++++ MATERIAL SUPPLIED

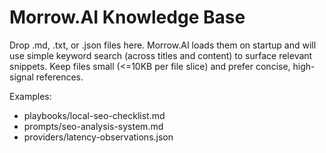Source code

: # Morrow.AI Knowledge Base

Drop .md, .txt, or .json files here. Morrow.AI loads them on startup and will use simple keyword search
(across titles and content) to surface relevant snippets. Keep files small (<=10KB per file slice)
and prefer concise, high-signal references.

Examples:
- playbooks/local-seo-checklist.md
- prompts/seo-analysis-system.md
- providers/latency-observations.json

++++++++

> _ACTION ITEM_
Without including the pictures, copy all of the data exactly.

> _EXERCISE ANSWER_
Source code

: # Morrow.AI Knowledge Base

Drop .md, .txt, or .json files here. Morrow.AI loads them on startup and will use simple keyword search
(across titles and content) to surface relevant snippets. Keep files small (<=10KB per file slice)
and prefer concise, high-signal references.

Examples:
- playbooks/local-seo-checklist.md
- prompts/seo-analysis-system.md
- providers/latency-observations.json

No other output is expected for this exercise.